In this notebook, we will build a simple artificial neural network and use it to predict daily bike rental ridership, the goal is to prepare the data so we can feed into the neural network and plot a the pr4edictions using matplotlib
This post is heavily releated to the first project we take on Udacity Deep Learning Nanodegree Foundation, if you find any of this content awesome, please give a look on their Nanodegree at https://br.udacity.com/course/deep-learning-nanodegree-foundation–nd101/
%matplotlib inline
%config InlineBackend.figure_format = 'retina'
import numpy as np
import pandas as pd
import matplotlib.pyplot as plt
Load and prepare the data
A critical step in working with neural networks is preparing the data correctly. Variables on different scales make it difficult for the network to efficiently learn the correct weights.
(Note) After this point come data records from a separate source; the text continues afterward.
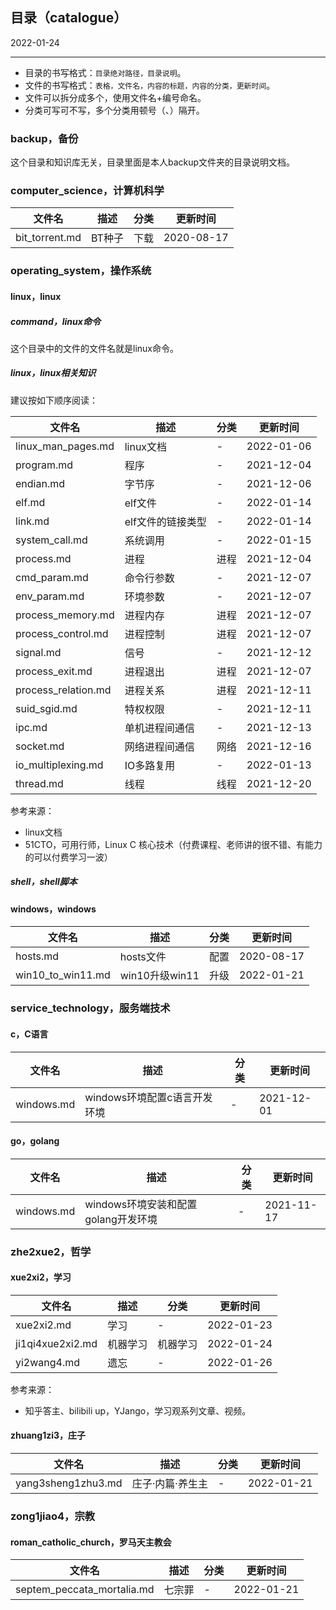 ## 目录（catalogue）

2022-01-24

---

- 目录的书写格式：`目录绝对路径，目录说明`。
- 文件的书写格式：`表格，文件名，内容的标题，内容的分类，更新时间`。
- 文件可以拆分成多个，使用文件名+编号命名。
- 分类可写可不写，多个分类用顿号（、）隔开。

### backup，备份

这个目录和知识库无关，目录里面是本人backup文件夹的目录说明文档。

### computer_science，计算机科学

| 文件名 | 描述 | 分类 | 更新时间 |
| --- | --- | --- | --- |
| bit_torrent.md | BT种子 | 下载 | 2020-08-17 |

### operating_system，操作系统

#### linux，linux

##### command，linux命令

这个目录中的文件的文件名就是linux命令。

##### linux，linux相关知识

建议按如下顺序阅读：

| 文件名 | 描述 | 分类 | 更新时间 |
| --- | --- | --- | --- |
| linux_man_pages.md | linux文档 | - | 2022-01-06 |
| program.md | 程序 | - | 2021-12-04 |
| endian.md | 字节序 | - | 2021-12-06 |
| elf.md | elf文件 | - | 2022-01-14 |
| link.md | elf文件的链接类型 | - | 2022-01-14 |
| system_call.md | 系统调用 | - | 2022-01-15 |
| process.md | 进程 | 进程 | 2021-12-04 |
| cmd_param.md | 命令行参数 | - | 2021-12-07 |
| env_param.md | 环境参数 | - | 2021-12-07 |
| process_memory.md | 进程内存 | 进程 | 2021-12-07 |
| process_control.md | 进程控制 | 进程 | 2021-12-07 |
| signal.md | 信号 | - | 2021-12-12 |
| process_exit.md | 进程退出 | 进程 | 2021-12-07 |
| process_relation.md | 进程关系 | 进程 | 2021-12-11 |
| suid_sgid.md | 特权权限 | - | 2021-12-11 |
| ipc.md | 单机进程间通信 | - | 2021-12-13 |
| socket.md | 网络进程间通信 | 网络 | 2021-12-16 |
| io_multiplexing.md | IO多路复用 | - | 2022-01-13 |
| thread.md | 线程 | 线程 | 2021-12-20 |

参考来源：

- linux文档
- 51CTO，可用行师，Linux C 核心技术（付费课程、老师讲的很不错、有能力的可以付费学习一波）

##### shell，shell脚本

#### windows，windows

| 文件名 | 描述 | 分类 | 更新时间 |
| --- | --- | --- | --- |
| hosts.md | hosts文件 | 配置 | 2020-08-17 |
| win10_to_win11.md | win10升级win11 | 升级 | 2022-01-21 |

### service_technology，服务端技术

#### c，C语言

| 文件名 | 描述 | 分类 | 更新时间 |
| --- | --- | --- | --- |
| windows.md | windows环境配置c语言开发环境 | - | 2021-12-01 |

#### go，golang

| 文件名 | 描述 | 分类 | 更新时间 |
| --- | --- | --- | --- |
| windows.md | windows环境安装和配置golang开发环境 | - | 2021-11-17 |

### zhe2xue2，哲学

#### xue2xi2，学习

| 文件名 | 描述 | 分类 | 更新时间 |
| --- | --- | --- | --- |
| xue2xi2.md | 学习 | - | 2022-01-23 |
| ji1qi4xue2xi2.md | 机器学习 | 机器学习 | 2022-01-24 |
| yi2wang4.md | 遗忘 | - | 2022-01-26 |

参考来源：

- 知乎答主、bilibili up，YJango，学习观系列文章、视频。

#### zhuang1zi3，庄子

| 文件名 | 描述 | 分类 | 更新时间 |
| --- | --- | --- | --- |
| yang3sheng1zhu3.md | 庄子·内篇·养生主 | - | 2022-01-21 |

### zong1jiao4，宗教

#### roman_catholic_church，罗马天主教会

| 文件名 | 描述 | 分类 | 更新时间 |
| --- | --- | --- | --- |
| septem_peccata_mortalia.md | 七宗罪 | - | 2022-01-21 |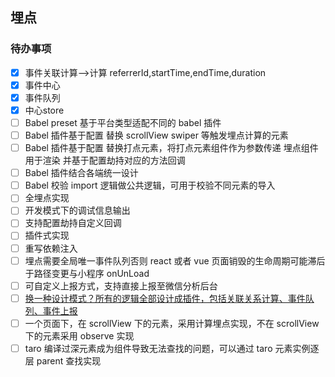 ## 埋点

### 待办事项
- [x] 事件关联计算-->计算 referrerId,startTime,endTime,duration
- [x] 事件中心
- [x] 事件队列
- [x] 中心store
- [ ] Babel preset 基于平台类型适配不同的 babel 插件
- [ ] Babel 插件基于配置 替换 scrollView swiper 等触发埋点计算的元素
- [ ] Babel 插件基于配置 替换打点元素，将打点元素组件作为参数传递 埋点组件用于渲染 并基于配置劫持对应的方法回调
- [ ] Babel 插件结合各端统一设计
- [ ] Babel 校验 import 逻辑做公共逻辑，可用于校验不同元素的导入
- [ ] 全埋点实现
- [ ] 开发模式下的调试信息输出
- [ ] 支持配置劫持自定义回调
- [ ] 插件式实现
- [ ] 重写依赖注入
- [ ] 埋点需要全局唯一事件队列否则 react 或者 vue 页面销毁的生命周期可能滞后于路径变更与小程序 onUnLoad
- [ ] 可自定义上报方式，支持直接上报至微信分析后台
- [ ] [换一种设计模式？所有的逻辑全部设计成插件，包括关联关系计算、事件队列、事件上报](https://juejin.cn/post/6844904102862782471?searchId=20231007175637D4BA8162F87D8D4EEC6F)
- [ ] 一个页面下，在 scrollView 下的元素，采用计算埋点实现，不在 scrollView 下的元素采用 observe 实现
- [ ] taro 编译过深元素成为组件导致无法查找的问题，可以通过 taro 元素实例逐层 parent 查找实现
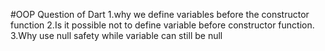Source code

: #OOP Question of Dart
1.why we define variables before the constructor function
2.Is it possible not to define variable before constructor function.
3.Why use null safety while variable can still be null

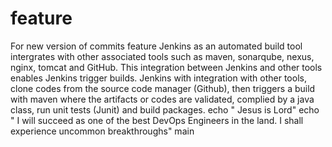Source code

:# feature
For new version of commits
feature
Jenkins as an automated build tool intergrates with other associated tools such as maven, sonarqube, nexus, nginx, tomcat and GitHub.
This integration between Jenkins and other tools enables Jenkins trigger builds.
Jenkins with integration with other tools, clone codes from the source code manager (Github), then triggers a build with maven where the artifacts or codes are validated, complied by a java class, run unit tests (Junit) and build packages.
echo " Jesus is Lord" 
echo " I will succeed as one of the best DevOps Engineers in the land.
I shall experience uncommon breakthroughs" main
Download the dataset here https://archive.ics.uci.edu/ml/datasets/bike+sharing+dataset
data_path = 'Bike-Sharing-Dataset/hour.csv'
rides = pd.read_csv(data_path)
rides.head()
instant | dteday | season | yr | mnth | hr | holiday | weekday | workingday | weathersit | temp | atemp | hum | windspeed | casual | registered | cnt | |
---|---|---|---|---|---|---|---|---|---|---|---|---|---|---|---|---|---|
0 | 1 | 2011-01-01 | 1 | 0 | 1 | 0 | 0 | 6 | 0 | 1 | 0.24 | 0.2879 | 0.81 | 0.0 | 3 | 13 | 16 |
1 | 2 | 2011-01-01 | 1 | 0 | 1 | 1 | 0 | 6 | 0 | 1 | 0.22 | 0.2727 | 0.80 | 0.0 | 8 | 32 | 40 |
2 | 3 | 2011-01-01 | 1 | 0 | 1 | 2 | 0 | 6 | 0 | 1 | 0.22 | 0.2727 | 0.80 | 0.0 | 5 | 27 | 32 |
3 | 4 | 2011-01-01 | 1 | 0 | 1 | 3 | 0 | 6 | 0 | 1 | 0.24 | 0.2879 | 0.75 | 0.0 | 3 | 10 | 13 |
4 | 5 | 2011-01-01 | 1 | 0 | 1 | 4 | 0 | 6 | 0 | 1 | 0.24 | 0.2879 | 0.75 | 0.0 | 0 | 1 | 1 |
Checking out the data
This dataset has the number of riders for each hour of each day from January 1 2011 to December 31 2012. The number of riders is split between casual and registered, summed up in the cnt
column. You can see the first few rows of the data above.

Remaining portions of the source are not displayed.